In walked these two gentlemen who were clearly on a mission to find a particular book. Which should’ve been right where I was standing. But wasn’t. Of course. And it’s a used bookstore and they’re usually kind of busy and they’re by nature a little disorganized so I usually look two or three times and try random leaps of logic to try to look in other places that it just might have possibly ended up through some twist of fate. But these two gentlemen were being extremely thorough, even by those standards. And they were all up in my space, you know? I suppose at some point my comfort bubble got a bit bent because myopic, fucking overly polite me, I stepped back and started squinting at the books from afar so as to give these dudes the prime scifi section real estate, goddamn it. Because clearly they felt that their used bookstore experience was of a higher priority than mine.

One guy gave me the thank you nod (manners props to Dude #1!) and the other guy. Ooh, the other guy. Homeboy looked like Comic Book Guy’s, geekier more UV avoidant cousin (can you make fun of Simpsons characters for being pale? Does that even work? Fuck, I’m brainfried, just let it go). And you know, I don’t give a shit what people look like, I really really don’t. But sometimes you can just spot them from a mile away. Those haughty kind of LARPier-than-thou sorts of guys. They fall within a bell curve. They usually resemble the bell curve, as a point of interest. So this walking fucking stereotype, this caricature of a human being, gave my books the “I’m obviously being nosy about your books but it’s ok because we’re in a bookstore” head-tilt eyeball situation. And giggled. More of a giggle/scoff, really. A gloff, if you will.

At this point I should’ve asked him “What the hell, bro?” And just intimidated the shit out of him with my meaty social prowess and skillful altercation-starting skills. But those things aren’t real, you see, so I was left in this weird state of not knowing what had just happened or how to feel about it. Which is how I feel most of the time when I deal with other humans. Also why I moved to the middle of nowhere to a county that literally has more bears than people. That’s statistics. Look it up.

Because that gloff had the stink of superiority to it. And I don’t know why. I’m bothered by this not knowing (grammar what?). Are these four really important scifi classics not good enough for Dude #2? Because that’s bullshit. Maybe he was just a fantasy geek who scoffs at scifi in general, but then why the rudeness trying to get past me to the scifi books? Or was he laughing because he assumed I hadn’t read them (three of them I had, I just didn’t own my own copies, for the record)? In which case the proper etiquette of nosy bookstoreness would be to say “Hey, those are really good books” not “You mean you’re in your thirties and you haven’t read those yet?” Or maybe (because we need at least one optimistic prospect) he was thrown off by my being a girl in the scifi section at all and couldn’t think of anything to say that was polite so he opted for the idiot gloff instead.

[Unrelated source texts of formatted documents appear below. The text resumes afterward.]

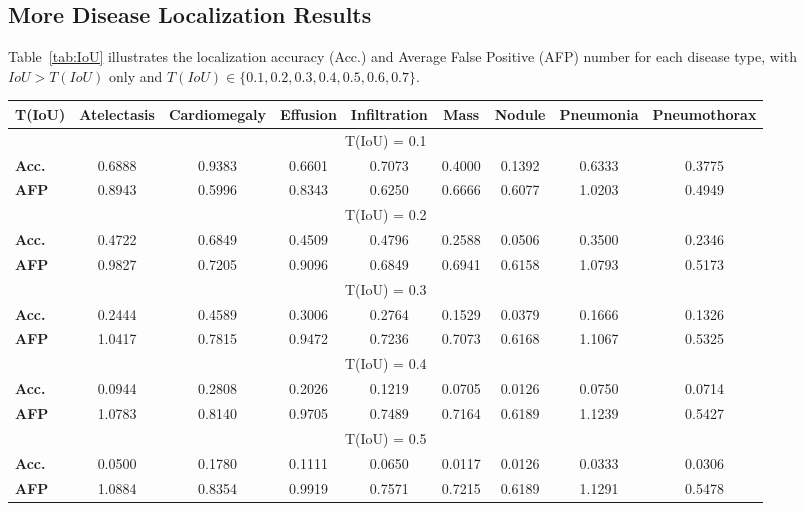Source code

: \documentclass[10pt,twocolumn,letterpaper]{article}
\begin{document}
\subsection{More Disease Localization Results}
Table~\ref{tab:IoU} illustrates the localization accuracy (Acc.) and Average False Positive (AFP) number for each disease type, with  $IoU > T(IoU)$ only and $T(IoU)\in \{0.1, 0.2, 0.3, 0.4, 0.5, 0.6,0.7\}$. 

\begin{table}[t]
	
	\begin{center}
		\begin{tabular}{|p{6.5em}||c|c|c|c|c|c|c|c|}
			\hline
			{\bf T(IoU)}   & {\bf Atelectasis} & {\bf Cardiomegaly} & {\bf Effusion} & {\bf Infiltration} & {\bf Mass} & {\bf Nodule} & {\bf Pneumonia} & {\bf Pneumothorax} \\
			\hline\hline
			\multicolumn{9}{|c|}{T(IoU) = 0.1}\\
			\hline
			{\bf Acc.}   & 0.6888&0.9383&0.6601&0.7073&0.4000&0.1392&0.6333&0.3775\\
			\hline
			{\bf AFP}    & 0.8943&0.5996&0.8343&0.6250&0.6666&0.6077&1.0203&0.4949\\
			\hline
			\multicolumn{9}{|c|}{T(IoU) = 0.2 }\\
			\hline
			{\bf Acc.}   & 0.4722&0.6849&0.4509&0.4796&0.2588&0.0506&0.3500&0.2346\\
			\hline
			{\bf AFP}   & 0.9827&0.7205&0.9096&0.6849&0.6941&0.6158&1.0793&0.5173\\
			\hline
			\multicolumn{9}{|c|}{T(IoU) = 0.3}\\
			\hline
			{\bf Acc.}   &0.2444&0.4589&0.3006&0.2764&0.1529&0.0379&0.1666&0.1326\\
			\hline
			{\bf AFP}   & 1.0417&0.7815&0.9472&0.7236&0.7073&0.6168&1.1067&0.5325\\
			\hline
			\multicolumn{9}{|c|}{T(IoU) = 0.4}\\
			\hline
			{\bf Acc.}   &0.0944&0.2808&0.2026&0.1219&0.0705&0.0126&0.0750&0.0714\\
			\hline
			{\bf AFP}   & 1.0783&0.8140&0.9705&0.7489&0.7164&0.6189&1.1239&0.5427\\
			\hline
			\multicolumn{9}{|c|}{T(IoU) = 0.5 }\\
			\hline
			{\bf Acc.}   & 0.0500&0.1780&0.1111&0.0650&0.0117&0.0126&0.0333&0.0306\\
			\hline
			{\bf AFP}   & 1.0884&0.8354&0.9919&0.7571&0.7215&0.6189&1.1291&0.5478\\

\end{tabular}
\end{center}
\end{table}
\end{document}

Any of these things is possible.

Anyway. I guess it’s just a mystery. Damn, there’s really no good way to end that story. It was a frustrating nerd moment, you know? I’ve let it roll off my back. After I stopped myself from chasing him down the street screaming “Why?! Why?!” Then I let it roll off my back. I’m not particularly good with people. So, if we need to find a moral here: be nice in bookstores, ok?